Product Doorbird D101 smart doorbell
Price From £349
DOORBIRD IS a smart doorbell designed in Germany and available in a variety of configurations. It’s an excellent example of a product, but it does present a number of problems, not least of all how you actually review a doorbell.
As a result, we’d been living with the Doorbird D101 for several months before being able to form a good understanding of the product’s strengths and limitations. It’s certainly the most advanced product of its type, but it comes at a cost.
The first thing to say is that this is not a product for the faint hearted. Setting it up requires soldering, waterproof junction boxes, trunking and drilling before you even turn it on. In addition, the company recommends using Power over Ethernet which will involve buying separate equipment for your home network. However, our network environment allowed us to set it up on WiFi without fuss.

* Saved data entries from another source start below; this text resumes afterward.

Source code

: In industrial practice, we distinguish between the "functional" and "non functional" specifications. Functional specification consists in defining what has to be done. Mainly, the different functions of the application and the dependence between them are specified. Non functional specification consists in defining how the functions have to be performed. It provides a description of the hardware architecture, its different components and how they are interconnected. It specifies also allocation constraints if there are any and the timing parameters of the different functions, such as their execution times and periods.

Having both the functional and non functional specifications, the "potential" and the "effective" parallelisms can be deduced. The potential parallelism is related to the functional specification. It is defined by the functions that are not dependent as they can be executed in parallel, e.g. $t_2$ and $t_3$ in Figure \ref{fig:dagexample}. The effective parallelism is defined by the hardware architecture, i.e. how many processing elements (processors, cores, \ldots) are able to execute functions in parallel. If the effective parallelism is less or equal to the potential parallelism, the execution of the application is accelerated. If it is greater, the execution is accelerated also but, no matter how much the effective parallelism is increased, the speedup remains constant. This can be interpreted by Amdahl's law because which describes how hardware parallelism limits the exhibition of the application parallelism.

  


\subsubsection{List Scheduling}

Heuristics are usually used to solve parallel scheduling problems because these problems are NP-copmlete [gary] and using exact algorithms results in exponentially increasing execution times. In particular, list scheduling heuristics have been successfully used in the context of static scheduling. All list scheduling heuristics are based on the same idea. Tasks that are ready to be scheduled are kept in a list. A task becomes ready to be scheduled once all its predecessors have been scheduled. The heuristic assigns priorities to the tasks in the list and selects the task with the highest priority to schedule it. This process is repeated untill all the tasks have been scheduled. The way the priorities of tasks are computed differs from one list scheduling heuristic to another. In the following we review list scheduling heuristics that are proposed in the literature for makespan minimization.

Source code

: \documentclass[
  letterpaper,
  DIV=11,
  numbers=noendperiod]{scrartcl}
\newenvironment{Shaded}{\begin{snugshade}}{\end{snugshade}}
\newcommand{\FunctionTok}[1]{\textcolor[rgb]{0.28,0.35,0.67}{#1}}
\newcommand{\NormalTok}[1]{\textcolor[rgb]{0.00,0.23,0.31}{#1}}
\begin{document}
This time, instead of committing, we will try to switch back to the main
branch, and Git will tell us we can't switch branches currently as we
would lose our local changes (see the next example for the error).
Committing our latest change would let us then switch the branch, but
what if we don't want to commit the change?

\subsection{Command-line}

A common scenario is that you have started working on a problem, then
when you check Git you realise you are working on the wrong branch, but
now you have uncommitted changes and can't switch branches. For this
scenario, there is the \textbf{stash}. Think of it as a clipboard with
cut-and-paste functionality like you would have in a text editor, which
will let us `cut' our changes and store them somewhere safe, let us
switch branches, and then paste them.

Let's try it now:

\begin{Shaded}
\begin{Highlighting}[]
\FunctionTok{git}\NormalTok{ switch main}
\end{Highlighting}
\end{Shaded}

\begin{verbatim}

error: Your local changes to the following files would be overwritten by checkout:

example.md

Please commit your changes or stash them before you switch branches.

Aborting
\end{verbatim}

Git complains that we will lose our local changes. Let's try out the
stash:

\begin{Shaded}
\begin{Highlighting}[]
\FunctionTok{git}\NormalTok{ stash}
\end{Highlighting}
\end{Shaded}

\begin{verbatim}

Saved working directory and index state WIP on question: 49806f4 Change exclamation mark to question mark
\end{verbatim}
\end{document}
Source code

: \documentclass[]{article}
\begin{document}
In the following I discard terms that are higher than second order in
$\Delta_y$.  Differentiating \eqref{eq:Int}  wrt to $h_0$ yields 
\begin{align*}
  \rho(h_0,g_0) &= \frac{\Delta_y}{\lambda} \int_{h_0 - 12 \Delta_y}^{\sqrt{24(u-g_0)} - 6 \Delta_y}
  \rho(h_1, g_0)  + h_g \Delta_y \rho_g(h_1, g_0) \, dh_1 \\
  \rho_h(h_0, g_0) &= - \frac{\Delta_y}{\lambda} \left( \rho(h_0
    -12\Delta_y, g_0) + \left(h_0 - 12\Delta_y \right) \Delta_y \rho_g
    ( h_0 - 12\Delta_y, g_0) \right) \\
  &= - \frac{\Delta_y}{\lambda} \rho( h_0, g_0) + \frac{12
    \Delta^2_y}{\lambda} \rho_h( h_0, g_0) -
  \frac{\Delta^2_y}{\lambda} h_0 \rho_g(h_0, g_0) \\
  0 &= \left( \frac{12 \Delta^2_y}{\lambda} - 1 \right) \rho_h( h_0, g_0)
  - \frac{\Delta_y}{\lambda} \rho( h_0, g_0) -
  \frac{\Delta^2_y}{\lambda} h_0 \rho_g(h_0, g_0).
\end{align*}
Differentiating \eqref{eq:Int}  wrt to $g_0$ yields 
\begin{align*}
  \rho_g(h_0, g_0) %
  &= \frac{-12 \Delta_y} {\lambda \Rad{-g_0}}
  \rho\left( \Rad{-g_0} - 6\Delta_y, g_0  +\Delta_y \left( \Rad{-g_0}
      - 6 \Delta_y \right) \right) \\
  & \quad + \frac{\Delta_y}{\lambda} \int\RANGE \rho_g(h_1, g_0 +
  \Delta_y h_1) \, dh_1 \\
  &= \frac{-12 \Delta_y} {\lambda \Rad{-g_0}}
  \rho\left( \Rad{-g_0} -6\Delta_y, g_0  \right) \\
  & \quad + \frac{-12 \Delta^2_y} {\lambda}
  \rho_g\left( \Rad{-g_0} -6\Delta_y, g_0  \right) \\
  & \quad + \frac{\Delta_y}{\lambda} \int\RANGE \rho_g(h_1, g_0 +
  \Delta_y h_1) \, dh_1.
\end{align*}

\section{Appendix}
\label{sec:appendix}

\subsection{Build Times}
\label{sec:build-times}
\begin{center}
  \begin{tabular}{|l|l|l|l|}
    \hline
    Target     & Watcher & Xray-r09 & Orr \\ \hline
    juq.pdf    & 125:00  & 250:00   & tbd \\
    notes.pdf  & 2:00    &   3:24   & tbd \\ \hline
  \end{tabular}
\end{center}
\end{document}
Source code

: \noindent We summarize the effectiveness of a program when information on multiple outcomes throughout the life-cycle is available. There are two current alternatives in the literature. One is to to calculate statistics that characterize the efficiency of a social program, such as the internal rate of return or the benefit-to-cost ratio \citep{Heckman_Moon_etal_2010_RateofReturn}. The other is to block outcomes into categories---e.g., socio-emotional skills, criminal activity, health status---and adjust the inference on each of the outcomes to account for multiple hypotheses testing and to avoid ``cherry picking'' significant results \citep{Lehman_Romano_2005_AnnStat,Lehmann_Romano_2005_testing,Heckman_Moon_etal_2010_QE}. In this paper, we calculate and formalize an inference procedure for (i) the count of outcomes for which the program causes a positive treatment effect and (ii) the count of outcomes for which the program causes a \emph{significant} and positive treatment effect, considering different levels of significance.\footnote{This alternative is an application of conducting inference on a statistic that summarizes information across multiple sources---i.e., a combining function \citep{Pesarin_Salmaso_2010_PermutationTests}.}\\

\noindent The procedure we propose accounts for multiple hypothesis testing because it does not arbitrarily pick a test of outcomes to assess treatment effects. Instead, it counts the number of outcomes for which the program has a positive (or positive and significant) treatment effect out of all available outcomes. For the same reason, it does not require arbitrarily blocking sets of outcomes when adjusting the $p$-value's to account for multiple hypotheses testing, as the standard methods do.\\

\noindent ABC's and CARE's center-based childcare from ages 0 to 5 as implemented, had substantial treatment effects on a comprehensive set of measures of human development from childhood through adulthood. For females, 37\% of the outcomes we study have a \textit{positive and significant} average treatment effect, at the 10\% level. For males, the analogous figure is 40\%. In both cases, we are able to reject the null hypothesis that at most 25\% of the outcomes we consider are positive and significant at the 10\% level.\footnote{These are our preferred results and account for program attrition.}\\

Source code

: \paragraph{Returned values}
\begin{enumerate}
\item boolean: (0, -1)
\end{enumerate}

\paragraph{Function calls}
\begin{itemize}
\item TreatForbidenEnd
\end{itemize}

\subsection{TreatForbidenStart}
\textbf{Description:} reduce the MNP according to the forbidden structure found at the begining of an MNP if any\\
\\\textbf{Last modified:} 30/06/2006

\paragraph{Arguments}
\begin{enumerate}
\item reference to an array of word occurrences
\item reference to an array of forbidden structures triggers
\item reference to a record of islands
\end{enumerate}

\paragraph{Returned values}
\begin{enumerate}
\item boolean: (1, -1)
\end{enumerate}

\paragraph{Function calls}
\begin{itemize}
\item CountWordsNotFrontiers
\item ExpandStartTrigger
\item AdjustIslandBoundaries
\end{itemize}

Don’t be too put off by all this. If you’re considering a smart doorbell, this is almost certainly what you’ll be up against, regardless of brand. But it’s not ‘plug and play’. You’ll also need to get hold of an actual doorbell, or plumb your existing one into Doorbird in order to get a ‘ding dong’ in the house.
Once all this is done, assuming you’re not planning to make any integrations with other Doorbird products, or those of external partners (of which more later), you are ready to set up your phone.
The Doorbird app is available for iOS and Android, although a simple web interface is available using HTML5. Logging-in to it requires a complex username and password that come with a barcode to make it a little less daunting to get started.
You set up the connection between Doorbird and your home network with the app. This is pretty straight forward and an insistent German woman tells you in reassuringly aggressive tones that the connection has been successful.
Let’s take a moment to look at the design options for Doorbird. Our review unit is the D101, which is made of reinforced polycarbonate with a stainless steel faceplate and button. It has an HD camera with an infrared sensor, below which is a microphone/speaker grille and the stainless steel button where the magic happens.
Other editions include a stainless steel version that fits flush to a wall, where you hide the gubbins by carving your wall up, which actually makes for a neater solution. There’s even a version with a letter box, flush or mounted on a pole near your front gate.
They are unquestionably attractive products, but they are not minimalist and have an industrial, German feel to them that would seem a little odd if there are roses around your door.